The Sedimentary Successions of Itararé Group in Mirador, SC — Southern Brazil
Along the roads nearby the city of Mirador, in Santa Catarina (Southern Brazil), there are many outcrops of successions of sedimentary rocks of various types. Usually, these successions are composed by layers with a few centimetres to a few decimetres of thickness, with approximately tabular shape and lateral extensions of hundreds of metres, if not more. Two main types of rocks can be identified: i) bright grey to bright yellow mudstones, with planar lamination and, eventually, low-angle tabular cross bedding; and ii) bright yellow fine do medium sandstones, with a series of sedimentary structures typical of river transport. Amongst the structures found in the sandstone layers, there are tabular cross-bedding, trough-shaped cross-bedding, planar lamination and ripple marks, the last usually found at the top of the layers. In addition to that, load casts and flame structures can be found along some of the interfaces between the sandstones and the mudstones. Occasional dropstones can also be found. Some of these features are illustrated bellow.

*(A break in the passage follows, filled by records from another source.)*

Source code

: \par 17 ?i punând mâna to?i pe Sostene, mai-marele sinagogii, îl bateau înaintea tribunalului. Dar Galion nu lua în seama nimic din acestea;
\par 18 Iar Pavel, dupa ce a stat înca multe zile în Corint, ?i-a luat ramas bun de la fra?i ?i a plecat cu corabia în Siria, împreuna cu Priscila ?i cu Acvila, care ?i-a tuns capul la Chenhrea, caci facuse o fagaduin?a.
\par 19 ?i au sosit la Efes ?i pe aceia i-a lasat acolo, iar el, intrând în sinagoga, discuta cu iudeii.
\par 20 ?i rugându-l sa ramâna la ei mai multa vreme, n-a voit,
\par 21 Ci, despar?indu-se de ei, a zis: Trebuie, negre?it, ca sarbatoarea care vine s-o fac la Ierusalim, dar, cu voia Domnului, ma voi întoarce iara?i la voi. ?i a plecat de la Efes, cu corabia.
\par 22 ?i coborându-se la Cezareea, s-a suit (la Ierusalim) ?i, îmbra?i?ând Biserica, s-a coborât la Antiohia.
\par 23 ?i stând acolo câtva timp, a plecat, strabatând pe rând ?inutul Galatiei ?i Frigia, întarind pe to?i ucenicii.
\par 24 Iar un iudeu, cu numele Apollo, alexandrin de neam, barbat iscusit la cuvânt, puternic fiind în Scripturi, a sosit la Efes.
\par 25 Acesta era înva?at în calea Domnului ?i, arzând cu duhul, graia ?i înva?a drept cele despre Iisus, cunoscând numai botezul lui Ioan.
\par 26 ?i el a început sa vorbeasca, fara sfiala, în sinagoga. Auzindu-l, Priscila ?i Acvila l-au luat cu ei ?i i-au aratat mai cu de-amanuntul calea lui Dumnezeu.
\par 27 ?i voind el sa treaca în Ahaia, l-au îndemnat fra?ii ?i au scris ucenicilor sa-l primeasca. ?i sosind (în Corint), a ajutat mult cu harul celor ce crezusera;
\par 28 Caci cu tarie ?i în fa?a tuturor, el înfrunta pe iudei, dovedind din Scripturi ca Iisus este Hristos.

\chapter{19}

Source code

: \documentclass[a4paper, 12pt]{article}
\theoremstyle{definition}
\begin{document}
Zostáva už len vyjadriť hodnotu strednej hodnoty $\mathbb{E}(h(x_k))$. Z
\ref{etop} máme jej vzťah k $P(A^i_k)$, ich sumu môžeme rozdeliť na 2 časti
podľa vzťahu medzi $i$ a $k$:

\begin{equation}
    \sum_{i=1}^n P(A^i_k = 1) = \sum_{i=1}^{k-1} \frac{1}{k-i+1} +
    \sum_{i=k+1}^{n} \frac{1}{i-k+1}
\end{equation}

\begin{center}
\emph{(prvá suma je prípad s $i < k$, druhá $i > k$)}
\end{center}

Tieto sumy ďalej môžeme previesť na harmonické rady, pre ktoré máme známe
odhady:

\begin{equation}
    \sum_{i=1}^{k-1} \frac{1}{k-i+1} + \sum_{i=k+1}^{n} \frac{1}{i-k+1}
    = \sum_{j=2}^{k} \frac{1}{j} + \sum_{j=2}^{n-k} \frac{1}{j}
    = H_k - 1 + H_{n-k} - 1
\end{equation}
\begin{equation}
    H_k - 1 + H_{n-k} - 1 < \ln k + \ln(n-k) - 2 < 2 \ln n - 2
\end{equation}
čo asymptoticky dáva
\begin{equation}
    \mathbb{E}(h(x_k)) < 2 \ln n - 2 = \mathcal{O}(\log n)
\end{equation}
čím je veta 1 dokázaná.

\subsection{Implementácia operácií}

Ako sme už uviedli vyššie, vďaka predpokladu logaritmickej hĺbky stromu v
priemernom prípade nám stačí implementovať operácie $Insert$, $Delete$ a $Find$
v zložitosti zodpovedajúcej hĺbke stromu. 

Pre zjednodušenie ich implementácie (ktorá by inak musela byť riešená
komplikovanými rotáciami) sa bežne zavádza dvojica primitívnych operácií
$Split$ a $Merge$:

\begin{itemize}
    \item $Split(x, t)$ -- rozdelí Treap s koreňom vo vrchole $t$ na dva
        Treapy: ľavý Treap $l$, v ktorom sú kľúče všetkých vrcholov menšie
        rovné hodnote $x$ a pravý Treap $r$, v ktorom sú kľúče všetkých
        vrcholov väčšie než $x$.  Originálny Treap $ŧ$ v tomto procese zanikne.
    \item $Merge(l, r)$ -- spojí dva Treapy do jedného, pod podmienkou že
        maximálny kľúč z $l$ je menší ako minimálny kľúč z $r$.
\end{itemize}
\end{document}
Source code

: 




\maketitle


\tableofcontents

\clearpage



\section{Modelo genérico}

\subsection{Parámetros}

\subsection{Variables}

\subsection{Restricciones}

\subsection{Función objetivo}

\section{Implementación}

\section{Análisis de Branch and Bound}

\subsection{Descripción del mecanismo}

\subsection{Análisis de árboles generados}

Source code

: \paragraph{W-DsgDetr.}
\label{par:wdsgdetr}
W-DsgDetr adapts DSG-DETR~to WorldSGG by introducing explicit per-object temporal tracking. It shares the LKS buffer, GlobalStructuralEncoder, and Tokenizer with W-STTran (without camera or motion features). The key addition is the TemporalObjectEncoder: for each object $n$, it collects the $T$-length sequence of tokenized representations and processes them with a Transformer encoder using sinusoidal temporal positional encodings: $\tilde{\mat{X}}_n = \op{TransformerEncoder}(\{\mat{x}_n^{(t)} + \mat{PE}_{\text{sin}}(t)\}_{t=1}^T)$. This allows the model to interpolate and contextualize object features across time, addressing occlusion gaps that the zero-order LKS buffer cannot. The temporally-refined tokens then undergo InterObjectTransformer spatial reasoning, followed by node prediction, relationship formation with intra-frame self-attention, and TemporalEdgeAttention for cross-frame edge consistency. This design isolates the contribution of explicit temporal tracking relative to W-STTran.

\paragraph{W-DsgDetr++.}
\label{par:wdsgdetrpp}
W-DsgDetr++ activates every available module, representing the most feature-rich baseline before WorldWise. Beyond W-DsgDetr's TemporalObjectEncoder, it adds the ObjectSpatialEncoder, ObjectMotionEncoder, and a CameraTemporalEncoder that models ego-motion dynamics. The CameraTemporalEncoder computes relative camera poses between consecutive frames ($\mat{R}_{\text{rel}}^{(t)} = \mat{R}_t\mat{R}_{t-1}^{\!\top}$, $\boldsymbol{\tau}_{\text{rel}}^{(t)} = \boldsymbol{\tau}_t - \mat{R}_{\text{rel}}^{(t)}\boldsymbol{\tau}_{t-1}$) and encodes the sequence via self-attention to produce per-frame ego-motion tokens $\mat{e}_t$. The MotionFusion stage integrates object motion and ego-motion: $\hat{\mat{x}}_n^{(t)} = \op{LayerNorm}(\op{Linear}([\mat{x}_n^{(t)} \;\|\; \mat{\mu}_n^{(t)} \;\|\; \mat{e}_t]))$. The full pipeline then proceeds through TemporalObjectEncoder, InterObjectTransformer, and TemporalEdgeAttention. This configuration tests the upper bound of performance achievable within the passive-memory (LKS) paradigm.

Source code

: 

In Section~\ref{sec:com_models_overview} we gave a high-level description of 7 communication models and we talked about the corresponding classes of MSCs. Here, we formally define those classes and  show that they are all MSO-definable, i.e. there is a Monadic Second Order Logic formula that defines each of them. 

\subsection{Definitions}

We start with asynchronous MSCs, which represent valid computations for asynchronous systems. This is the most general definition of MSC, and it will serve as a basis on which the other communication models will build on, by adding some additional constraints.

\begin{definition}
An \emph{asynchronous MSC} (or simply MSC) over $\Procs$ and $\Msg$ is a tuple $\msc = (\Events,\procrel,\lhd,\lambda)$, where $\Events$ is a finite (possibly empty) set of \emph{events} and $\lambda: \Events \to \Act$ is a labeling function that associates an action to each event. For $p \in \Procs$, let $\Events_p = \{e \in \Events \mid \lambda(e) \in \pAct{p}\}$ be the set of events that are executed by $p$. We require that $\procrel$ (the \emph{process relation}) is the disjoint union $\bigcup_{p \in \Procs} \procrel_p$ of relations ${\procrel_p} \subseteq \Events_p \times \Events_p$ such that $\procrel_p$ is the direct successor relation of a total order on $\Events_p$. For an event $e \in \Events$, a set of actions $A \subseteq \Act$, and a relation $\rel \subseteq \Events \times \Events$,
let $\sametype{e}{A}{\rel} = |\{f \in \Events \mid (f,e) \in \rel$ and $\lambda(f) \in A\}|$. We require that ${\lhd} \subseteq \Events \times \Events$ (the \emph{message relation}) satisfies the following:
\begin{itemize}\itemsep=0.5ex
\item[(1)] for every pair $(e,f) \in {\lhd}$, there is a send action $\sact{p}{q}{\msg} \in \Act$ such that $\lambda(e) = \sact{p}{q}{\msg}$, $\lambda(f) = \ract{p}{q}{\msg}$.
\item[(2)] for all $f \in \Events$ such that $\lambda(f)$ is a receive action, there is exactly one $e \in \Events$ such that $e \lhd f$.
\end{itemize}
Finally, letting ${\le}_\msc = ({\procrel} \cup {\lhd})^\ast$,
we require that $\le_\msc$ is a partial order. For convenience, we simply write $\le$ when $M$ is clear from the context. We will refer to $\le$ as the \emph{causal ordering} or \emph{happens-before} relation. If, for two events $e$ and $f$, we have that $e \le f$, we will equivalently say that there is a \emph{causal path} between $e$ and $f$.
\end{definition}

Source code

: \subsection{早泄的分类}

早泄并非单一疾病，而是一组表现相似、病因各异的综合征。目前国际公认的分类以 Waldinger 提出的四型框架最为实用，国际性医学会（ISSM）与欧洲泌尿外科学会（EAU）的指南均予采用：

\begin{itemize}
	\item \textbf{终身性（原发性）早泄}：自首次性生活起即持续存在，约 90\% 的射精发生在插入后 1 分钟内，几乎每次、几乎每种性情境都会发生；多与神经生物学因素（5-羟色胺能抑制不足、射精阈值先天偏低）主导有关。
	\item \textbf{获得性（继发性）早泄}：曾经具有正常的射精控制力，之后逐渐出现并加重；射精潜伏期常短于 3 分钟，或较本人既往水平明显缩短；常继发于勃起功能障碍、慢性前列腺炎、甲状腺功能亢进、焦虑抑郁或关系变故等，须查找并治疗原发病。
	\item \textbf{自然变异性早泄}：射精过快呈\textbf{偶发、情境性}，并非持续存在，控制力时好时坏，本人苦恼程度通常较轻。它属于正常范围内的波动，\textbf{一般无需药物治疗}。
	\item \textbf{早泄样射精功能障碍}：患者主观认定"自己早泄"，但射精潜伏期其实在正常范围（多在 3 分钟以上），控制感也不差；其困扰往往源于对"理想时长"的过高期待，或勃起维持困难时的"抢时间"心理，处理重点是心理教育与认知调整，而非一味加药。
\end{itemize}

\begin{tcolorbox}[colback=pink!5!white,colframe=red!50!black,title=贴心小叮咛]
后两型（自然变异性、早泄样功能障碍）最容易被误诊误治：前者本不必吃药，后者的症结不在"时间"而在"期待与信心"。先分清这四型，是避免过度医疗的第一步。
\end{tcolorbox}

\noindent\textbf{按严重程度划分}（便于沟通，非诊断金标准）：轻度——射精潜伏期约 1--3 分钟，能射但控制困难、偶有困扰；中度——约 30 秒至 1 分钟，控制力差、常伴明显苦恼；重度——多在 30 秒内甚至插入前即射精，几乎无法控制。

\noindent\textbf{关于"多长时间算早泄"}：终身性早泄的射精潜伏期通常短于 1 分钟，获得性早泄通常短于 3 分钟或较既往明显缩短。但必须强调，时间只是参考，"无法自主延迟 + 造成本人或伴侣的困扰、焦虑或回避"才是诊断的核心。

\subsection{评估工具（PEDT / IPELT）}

The lamination in the mudstones is showcased by the intercalation of brighter and darker laminae. Although not diagnostic, this feature allows the inference of possible seasonal variations during its formation. It is possible that the darker laminae are deposits richer in organic matter, possible due to the high mortality caused of microbial fauna during winter. That, in addition to the occasional dropstones, indicates the possibility of glacial influence during the formation of the sedimentary successions; the mudstones, or at least some of the bedsets, could, therefore, be diamictites, a rock typically formed in glacial environments. The structures on the sandstones, on the other hand, indicate flux-driven processes, allowing one to assume that these rocks were formed by rivers. If the hypothesis of the glacial influence is correct, the sandstones could have been formed by rivers associated with glaciers. It is possible that the successions seen formed along the shores of sea or lake, in moderate to close proximity to a glacier. The system would have been far away enough to preserve a strong continental/river-like aspect, but still close enough to show signs of direct glacial influence.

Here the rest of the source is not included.